Recorded data:
++++++++++

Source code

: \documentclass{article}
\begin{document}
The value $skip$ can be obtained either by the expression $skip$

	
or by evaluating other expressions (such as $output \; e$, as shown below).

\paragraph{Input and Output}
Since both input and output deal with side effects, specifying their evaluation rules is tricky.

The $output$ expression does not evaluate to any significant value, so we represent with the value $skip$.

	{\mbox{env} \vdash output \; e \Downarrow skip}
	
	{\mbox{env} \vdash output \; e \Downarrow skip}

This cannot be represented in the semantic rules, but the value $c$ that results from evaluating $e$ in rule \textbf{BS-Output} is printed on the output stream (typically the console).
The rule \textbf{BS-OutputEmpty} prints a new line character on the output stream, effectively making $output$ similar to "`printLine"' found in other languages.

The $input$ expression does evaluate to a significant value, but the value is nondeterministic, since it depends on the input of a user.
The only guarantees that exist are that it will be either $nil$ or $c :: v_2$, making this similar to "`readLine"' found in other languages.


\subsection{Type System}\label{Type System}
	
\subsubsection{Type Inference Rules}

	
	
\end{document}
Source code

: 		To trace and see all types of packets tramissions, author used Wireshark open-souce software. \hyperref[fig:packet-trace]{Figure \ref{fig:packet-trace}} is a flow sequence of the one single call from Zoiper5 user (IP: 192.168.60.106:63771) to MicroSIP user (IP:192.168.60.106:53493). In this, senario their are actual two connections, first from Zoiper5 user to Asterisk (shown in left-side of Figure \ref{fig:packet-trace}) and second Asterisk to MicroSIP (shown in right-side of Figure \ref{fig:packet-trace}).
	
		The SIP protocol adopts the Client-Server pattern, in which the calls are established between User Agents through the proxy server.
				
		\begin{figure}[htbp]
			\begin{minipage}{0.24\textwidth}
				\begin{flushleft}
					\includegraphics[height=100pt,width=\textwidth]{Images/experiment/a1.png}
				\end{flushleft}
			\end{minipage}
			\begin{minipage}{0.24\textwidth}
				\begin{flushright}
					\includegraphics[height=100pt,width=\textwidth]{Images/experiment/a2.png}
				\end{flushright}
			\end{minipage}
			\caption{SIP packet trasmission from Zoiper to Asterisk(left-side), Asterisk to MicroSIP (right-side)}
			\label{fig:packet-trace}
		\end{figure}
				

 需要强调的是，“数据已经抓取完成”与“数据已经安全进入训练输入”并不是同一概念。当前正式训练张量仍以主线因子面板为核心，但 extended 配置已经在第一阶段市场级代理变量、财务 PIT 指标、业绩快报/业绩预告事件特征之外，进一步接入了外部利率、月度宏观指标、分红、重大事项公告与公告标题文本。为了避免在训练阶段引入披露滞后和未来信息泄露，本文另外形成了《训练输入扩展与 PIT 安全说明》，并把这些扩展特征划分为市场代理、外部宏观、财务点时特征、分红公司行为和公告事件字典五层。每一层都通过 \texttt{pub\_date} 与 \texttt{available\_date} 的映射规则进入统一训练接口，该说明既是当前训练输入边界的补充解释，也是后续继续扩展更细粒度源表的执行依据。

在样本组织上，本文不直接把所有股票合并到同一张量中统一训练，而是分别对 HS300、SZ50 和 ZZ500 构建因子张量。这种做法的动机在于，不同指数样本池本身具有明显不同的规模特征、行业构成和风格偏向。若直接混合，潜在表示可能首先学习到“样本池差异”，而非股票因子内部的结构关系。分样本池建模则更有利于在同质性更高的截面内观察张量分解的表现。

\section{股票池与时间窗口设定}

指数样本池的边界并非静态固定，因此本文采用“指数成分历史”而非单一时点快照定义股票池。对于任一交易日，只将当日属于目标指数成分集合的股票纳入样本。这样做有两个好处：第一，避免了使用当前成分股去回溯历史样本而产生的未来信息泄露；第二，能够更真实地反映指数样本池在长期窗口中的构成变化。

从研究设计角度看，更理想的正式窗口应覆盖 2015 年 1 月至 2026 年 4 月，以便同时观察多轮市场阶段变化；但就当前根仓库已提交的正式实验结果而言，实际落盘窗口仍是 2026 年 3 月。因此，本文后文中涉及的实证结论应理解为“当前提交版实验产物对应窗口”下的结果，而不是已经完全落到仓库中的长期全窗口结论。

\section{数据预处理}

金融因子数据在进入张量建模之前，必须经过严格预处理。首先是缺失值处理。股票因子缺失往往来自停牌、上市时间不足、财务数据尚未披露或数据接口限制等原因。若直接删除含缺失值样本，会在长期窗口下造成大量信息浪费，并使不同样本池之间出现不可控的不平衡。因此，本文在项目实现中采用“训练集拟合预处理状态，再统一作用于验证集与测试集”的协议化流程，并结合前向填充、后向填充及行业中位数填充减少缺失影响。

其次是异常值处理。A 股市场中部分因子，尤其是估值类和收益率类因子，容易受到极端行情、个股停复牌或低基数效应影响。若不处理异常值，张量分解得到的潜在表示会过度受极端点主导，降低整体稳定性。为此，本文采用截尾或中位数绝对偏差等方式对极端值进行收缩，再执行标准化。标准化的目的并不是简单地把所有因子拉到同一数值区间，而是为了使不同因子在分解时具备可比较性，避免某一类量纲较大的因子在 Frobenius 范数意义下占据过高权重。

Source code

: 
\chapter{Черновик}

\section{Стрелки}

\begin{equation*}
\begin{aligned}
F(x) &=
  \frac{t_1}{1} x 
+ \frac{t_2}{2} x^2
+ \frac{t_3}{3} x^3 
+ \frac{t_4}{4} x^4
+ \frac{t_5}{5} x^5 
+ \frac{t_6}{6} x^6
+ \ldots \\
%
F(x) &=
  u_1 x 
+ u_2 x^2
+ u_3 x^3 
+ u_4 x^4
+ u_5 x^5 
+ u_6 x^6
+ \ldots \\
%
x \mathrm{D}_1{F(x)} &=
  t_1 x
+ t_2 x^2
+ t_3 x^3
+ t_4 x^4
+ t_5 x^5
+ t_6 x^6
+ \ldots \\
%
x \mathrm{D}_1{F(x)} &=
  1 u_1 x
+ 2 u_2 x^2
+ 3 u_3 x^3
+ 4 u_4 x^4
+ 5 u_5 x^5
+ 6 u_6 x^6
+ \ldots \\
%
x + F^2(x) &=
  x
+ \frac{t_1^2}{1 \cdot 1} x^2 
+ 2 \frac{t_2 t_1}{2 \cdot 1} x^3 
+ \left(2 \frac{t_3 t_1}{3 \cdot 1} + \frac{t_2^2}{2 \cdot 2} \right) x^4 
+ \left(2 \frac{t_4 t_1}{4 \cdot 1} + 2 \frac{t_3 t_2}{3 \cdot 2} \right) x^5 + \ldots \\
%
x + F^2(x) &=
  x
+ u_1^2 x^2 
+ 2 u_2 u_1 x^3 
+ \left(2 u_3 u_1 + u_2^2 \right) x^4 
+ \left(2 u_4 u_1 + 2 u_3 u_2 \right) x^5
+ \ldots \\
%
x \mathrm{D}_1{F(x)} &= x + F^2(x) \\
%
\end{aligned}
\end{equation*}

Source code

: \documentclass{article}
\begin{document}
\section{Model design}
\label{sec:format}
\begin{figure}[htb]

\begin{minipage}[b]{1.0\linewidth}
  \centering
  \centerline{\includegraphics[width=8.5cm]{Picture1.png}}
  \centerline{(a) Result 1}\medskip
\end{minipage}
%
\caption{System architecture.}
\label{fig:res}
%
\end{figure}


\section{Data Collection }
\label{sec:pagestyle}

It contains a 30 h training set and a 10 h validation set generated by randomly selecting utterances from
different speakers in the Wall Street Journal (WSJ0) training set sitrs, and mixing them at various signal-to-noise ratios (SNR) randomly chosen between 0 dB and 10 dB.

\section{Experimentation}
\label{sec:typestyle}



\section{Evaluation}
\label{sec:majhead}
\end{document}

++++++++++

Exercise directions: Pull every line with "languages" from the records.

Task solution:
The rule \textbf{BS-OutputEmpty} prints a new line character on the output stream, effectively making $output$ similar to "`printLine"' found in other languages.
The only guarantees that exist are that it will be either $nil$ or $c :: v_2$, making this similar to "`readLine"' found in other languages.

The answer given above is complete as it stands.